History of the National Prayer Breakfast

By Gabriel Achayo, Country Coordinator, Africa Youth Leadership Forum

The 20th Kenya National Prayer Breakfast is happening today, June 7, 2023. This event traces its origin to two points in time.

First, around 2000 years ago, when Jesus of Nazareth resurrected from the dead and met his disciples on the shores of the Sea of Galilee for a breakfast meeting.  In that small gathering, he encouraged them to reach out to others with the message of love and care.

Second, it was during the Second World War, when the US had just joined it.
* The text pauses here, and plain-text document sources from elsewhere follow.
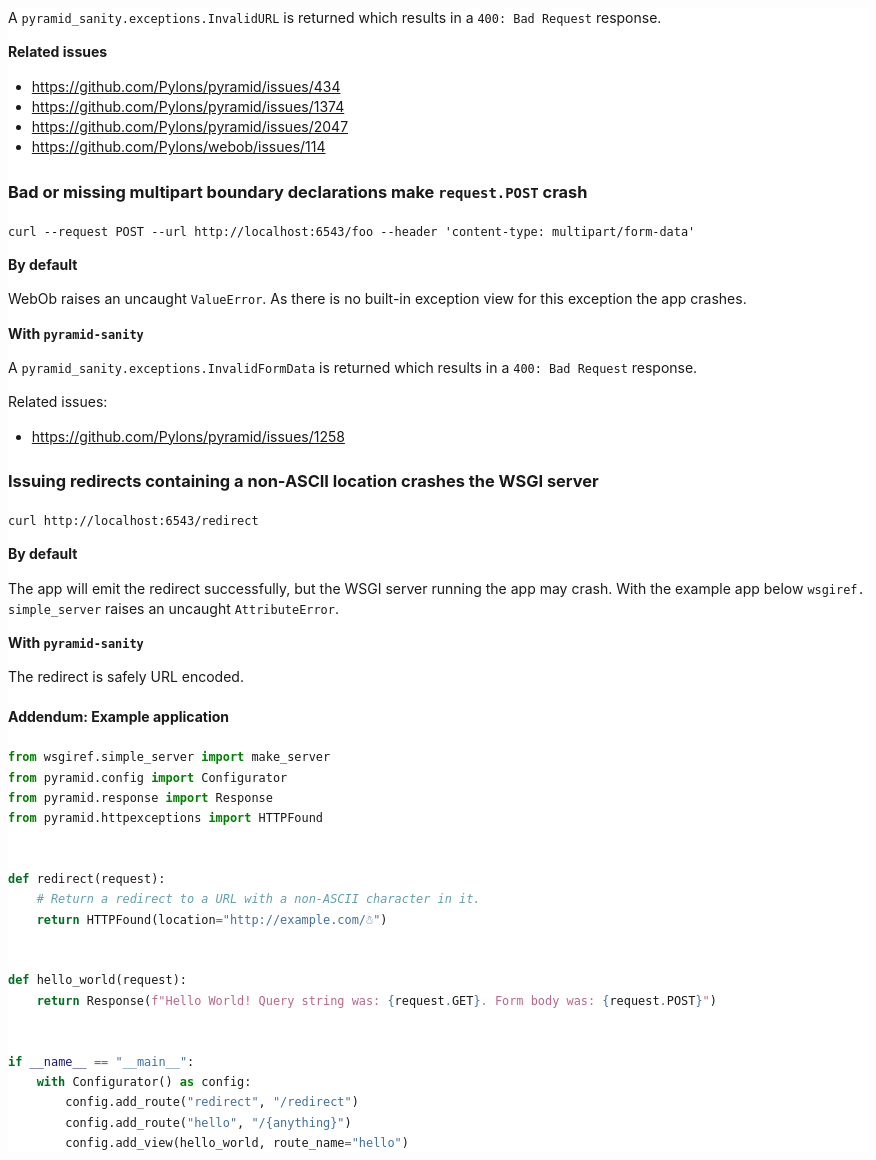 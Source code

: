 A `pyramid_sanity.exceptions.InvalidURL` is returned which results in a
`400: Bad Request` response.

**Related issues**

* https://github.com/Pylons/pyramid/issues/434
* https://github.com/Pylons/pyramid/issues/1374
* https://github.com/Pylons/pyramid/issues/2047
* https://github.com/Pylons/webob/issues/114

### Bad or missing multipart boundary declarations make `request.POST` crash

```terminal
curl --request POST --url http://localhost:6543/foo --header 'content-type: multipart/form-data'
```

**By default**

WebOb raises an uncaught `ValueError`. As there is no built-in exception view
for this exception the app crashes.

**With `pyramid-sanity`**

A `pyramid_sanity.exceptions.InvalidFormData` is returned which results in a
`400: Bad Request` response.

Related issues:

* https://github.com/Pylons/pyramid/issues/1258

### Issuing redirects containing a non-ASCII location crashes the WSGI server

```terminal
curl http://localhost:6543/redirect
```

**By default**

The app will emit the redirect successfully, but the WSGI server running the app
may crash. With the example app below `wsgiref.simple_server` raises an
uncaught `AttributeError`.

**With `pyramid-sanity`**

The redirect is safely URL encoded.

#### Addendum: Example application

```python
from wsgiref.simple_server import make_server
from pyramid.config import Configurator
from pyramid.response import Response
from pyramid.httpexceptions import HTTPFound


def redirect(request):
    # Return a redirect to a URL with a non-ASCII character in it.
    return HTTPFound(location="http://example.com/☃")


def hello_world(request):
    return Response(f"Hello World! Query string was: {request.GET}. Form body was: {request.POST}")


if __name__ == "__main__":
    with Configurator() as config:
        config.add_route("redirect", "/redirect")
        config.add_route("hello", "/{anything}")
        config.add_view(hello_world, route_name="hello")
```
At the time, President Roosevelt commissioned his vice president to convene a small committee to oversee the US’s involvement in the conflict. Some of the committee members from Congress, who had grown accustomed to prayer meetings to ask God for wisdom in their line of duty, opted to incorporate prayer into their committee meetings. That committee would meet until the end of the war, and prayer was part of each meeting. Out of this sprouted small groups in the Senate and the House, groups that began meeting once a week for prayer and fellowship later on, in a more organized way. Those meetings have continued until today.

In 1952, when Dwight David Eisenhower got elected as the US President, a friend of his – a senator who was quite active in those small groups—prompted him to be involved, a move that hatched the plan to do a National Prayer Breakfast that would not only involve the Congress but other arms of the US government. In 1953, the first National Prayer Breakfast was held at the Mayflower Hotel in Washington, DC, with 400 in attendance. Since that time, the National Prayer Breakfast has continued without a break.
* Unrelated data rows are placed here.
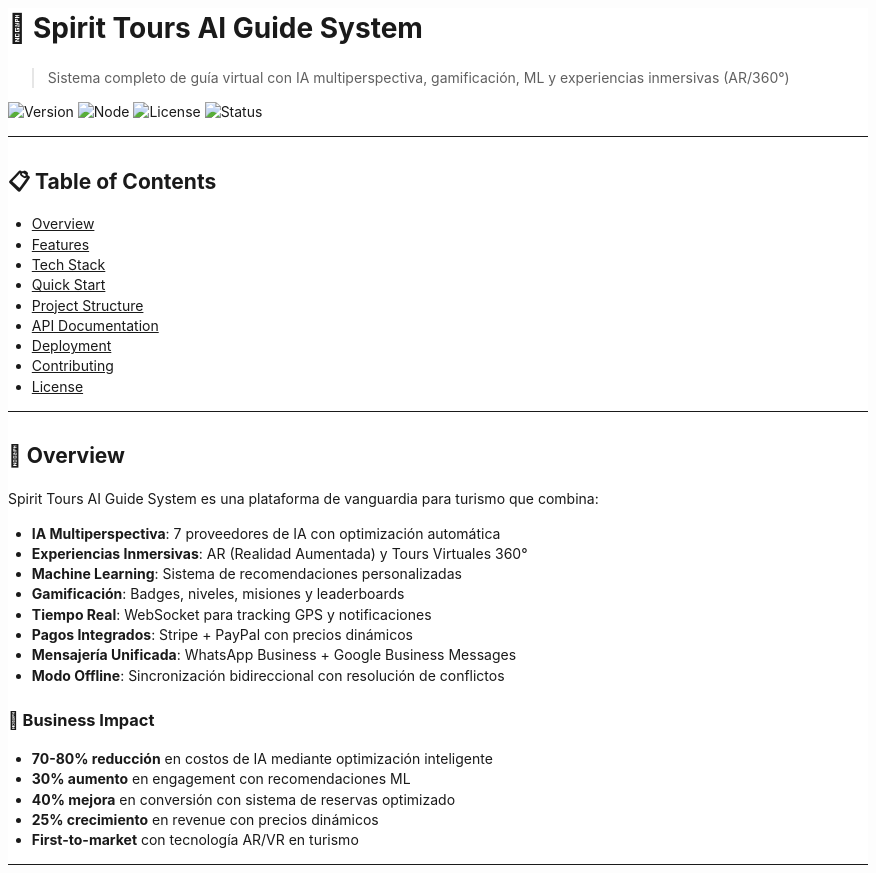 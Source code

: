 # 🌟 Spirit Tours AI Guide System

> Sistema completo de guía virtual con IA multiperspectiva, gamificación, ML y experiencias inmersivas (AR/360°)

![Version](https://img.shields.io/badge/version-1.0.0-blue.svg)
![Node](https://img.shields.io/badge/node-%3E%3D18.0.0-brightgreen.svg)
![License](https://img.shields.io/badge/license-MIT-green.svg)
![Status](https://img.shields.io/badge/status-production--ready-success.svg)

---

## 📋 Table of Contents

- [Overview](#overview)
- [Features](#features)
- [Tech Stack](#tech-stack)
- [Quick Start](#quick-start)
- [Project Structure](#project-structure)
- [API Documentation](#api-documentation)
- [Deployment](#deployment)
- [Contributing](#contributing)
- [License](#license)

---

## 🎯 Overview

Spirit Tours AI Guide System es una plataforma de vanguardia para turismo que combina:

- **IA Multiperspectiva**: 7 proveedores de IA con optimización automática
- **Experiencias Inmersivas**: AR (Realidad Aumentada) y Tours Virtuales 360°
- **Machine Learning**: Sistema de recomendaciones personalizadas
- **Gamificación**: Badges, niveles, misiones y leaderboards
- **Tiempo Real**: WebSocket para tracking GPS y notificaciones
- **Pagos Integrados**: Stripe + PayPal con precios dinámicos
- **Mensajería Unificada**: WhatsApp Business + Google Business Messages
- **Modo Offline**: Sincronización bidireccional con resolución de conflictos

### 🎯 Business Impact

- **70-80% reducción** en costos de IA mediante optimización inteligente
- **30% aumento** en engagement con recomendaciones ML
- **40% mejora** en conversión con sistema de reservas optimizado
- **25% crecimiento** en revenue con precios dinámicos
- **First-to-market** con tecnología AR/VR en turismo

---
With time, the idea spread to Europe, Asia, Latin America, and eventually Africa. Some of the global leaders that embraced it in those early years were the Queen of the Netherlands, Haile Selassie from Ethiopia, and the Lebanese diplomat and former President of the UN General Assembly, Charles Malik.
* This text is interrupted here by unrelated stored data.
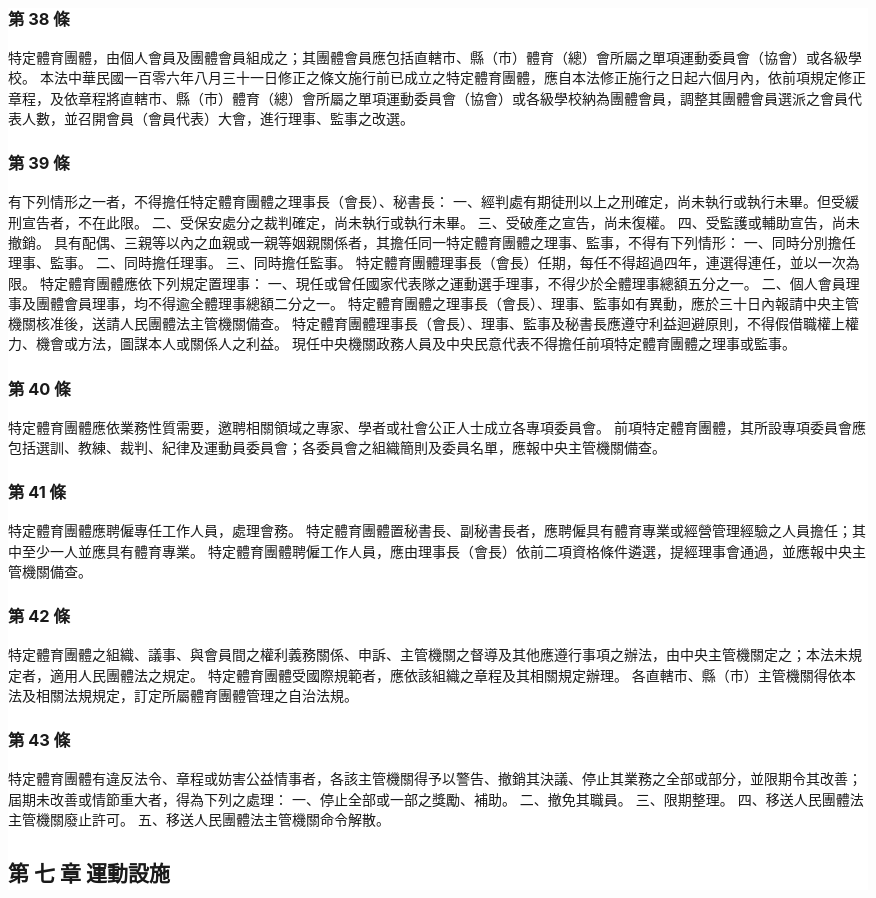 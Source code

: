 ### 第 38 條

特定體育團體，由個人會員及團體會員組成之；其團體會員應包括直轄市、縣（市）體育（總）會所屬之單項運動委員會（協會）或各級學校。
本法中華民國一百零六年八月三十一日修正之條文施行前已成立之特定體育團體，應自本法修正施行之日起六個月內，依前項規定修正章程，及依章程將直轄市、縣（市）體育（總）會所屬之單項運動委員會（協會）或各級學校納為團體會員，調整其團體會員選派之會員代表人數，並召開會員（會員代表）大會，進行理事、監事之改選。

### 第 39 條

有下列情形之一者，不得擔任特定體育團體之理事長（會長）、秘書長：
一、經判處有期徒刑以上之刑確定，尚未執行或執行未畢。但受緩刑宣告者，不在此限。
二、受保安處分之裁判確定，尚未執行或執行未畢。
三、受破產之宣告，尚未復權。
四、受監護或輔助宣告，尚未撤銷。
具有配偶、三親等以內之血親或一親等姻親關係者，其擔任同一特定體育團體之理事、監事，不得有下列情形：
一、同時分別擔任理事、監事。
二、同時擔任理事。
三、同時擔任監事。
特定體育團體理事長（會長）任期，每任不得超過四年，連選得連任，並以一次為限。
特定體育團體應依下列規定置理事：
一、現任或曾任國家代表隊之運動選手理事，不得少於全體理事總額五分之一。
二、個人會員理事及團體會員理事，均不得逾全體理事總額二分之一。
特定體育團體之理事長（會長）、理事、監事如有異動，應於三十日內報請中央主管機關核准後，送請人民團體法主管機關備查。
特定體育團體理事長（會長）、理事、監事及秘書長應遵守利益迴避原則，不得假借職權上權力、機會或方法，圖謀本人或關係人之利益。
現任中央機關政務人員及中央民意代表不得擔任前項特定體育團體之理事或監事。

### 第 40 條

特定體育團體應依業務性質需要，邀聘相關領域之專家、學者或社會公正人士成立各專項委員會。
前項特定體育團體，其所設專項委員會應包括選訓、教練、裁判、紀律及運動員委員會；各委員會之組織簡則及委員名單，應報中央主管機關備查。

### 第 41 條

特定體育團體應聘僱專任工作人員，處理會務。
特定體育團體置秘書長、副秘書長者，應聘僱具有體育專業或經營管理經驗之人員擔任；其中至少一人並應具有體育專業。
特定體育團體聘僱工作人員，應由理事長（會長）依前二項資格條件遴選，提經理事會通過，並應報中央主管機關備查。

### 第 42 條

特定體育團體之組織、議事、與會員間之權利義務關係、申訴、主管機關之督導及其他應遵行事項之辦法，由中央主管機關定之；本法未規定者，適用人民團體法之規定。
特定體育團體受國際規範者，應依該組織之章程及其相關規定辦理。
各直轄市、縣（市）主管機關得依本法及相關法規規定，訂定所屬體育團體管理之自治法規。

### 第 43 條

特定體育團體有違反法令、章程或妨害公益情事者，各該主管機關得予以警告、撤銷其決議、停止其業務之全部或部分，並限期令其改善；屆期未改善或情節重大者，得為下列之處理：
一、停止全部或一部之獎勵、補助。
二、撤免其職員。
三、限期整理。
四、移送人民團體法主管機關廢止許可。
五、移送人民團體法主管機關命令解散。

##    第 七 章 運動設施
In Kenya, it got traction in 1986. A small group would gather in the office of former Cabinet Member Hon. Isaac Omollo Okero to encourage each other in their faith and fellowship. That gathering would later migrate to the Boulevard Hotel, marking the first of several groups that started forming thereafter.

Still in 1986, after Hon. Stephen Kalonzo Musyoka, then a junior minister, got invited to attend that year’s US National Prayer Breakfast, he and other Kenyan leaders, including the then Speaker of the National Assembly, Hon. Moses Keino, began to meet periodically with the Boulevard Group. Professor Wangari Maathai, Hon. Musikari Kombo, Hon. Sam Poghisio, and the Rt. Hon. Raila Odinga also got to participate from time to time.

According to a 2019 Standard newspaper report, “In 1988, Speaker Keino attended the US Breakfast and got intrigued by how political competitors and non-church leaders could gather for a prayer event.  After influencing the then-President, Hon. Daniel Moi, to attend the event in early 1990, Keino began luring his parliamentary friends to start a fellowship group. But the event was short-lived thanks to the heated turbulence of multi-party democracy.”

By the late 1990s, other countries in East Africa had started following in the footsteps of the US. Uganda led the way in 1998 by holding its first National Prayer Breakfast.

In Kenya, in 2002, after the election of a new President and the formation of a new parliament, a new Bunge Fellowship was formed. That fellowship, along with other small breakfast groups, decided to collaborate to help sponsor Kenya’s first National Prayer Breakfast with the then Foreign Minister, Hon. Stephen Kalonzo Musyoka, becoming the first chairperson.

The Standard goes on to say, “The bottom line is the fact that the prayer event is not a preserve of Christians, Muslims, or Hindus, but for the nation.  The main motive is to ensure men and women in leadership owe their privileges and responsibilities to God.”

The patrons of the Kenya National Prayer Breakfast are the two Speakers of the National Assembly and the Senate. The Bunge Fellowship group is co-chaired by Hon. Sam Chepkonga, MP, National Assembly, and Hon. Dan Maanzo, Senator.

Over the last several years, the Kenya National Prayer Breakfast has carved out a reputation for celebrating reconciliation and providing a platform where the entire leadership of the country can meet under the same tent with Jesus as the guest of honor.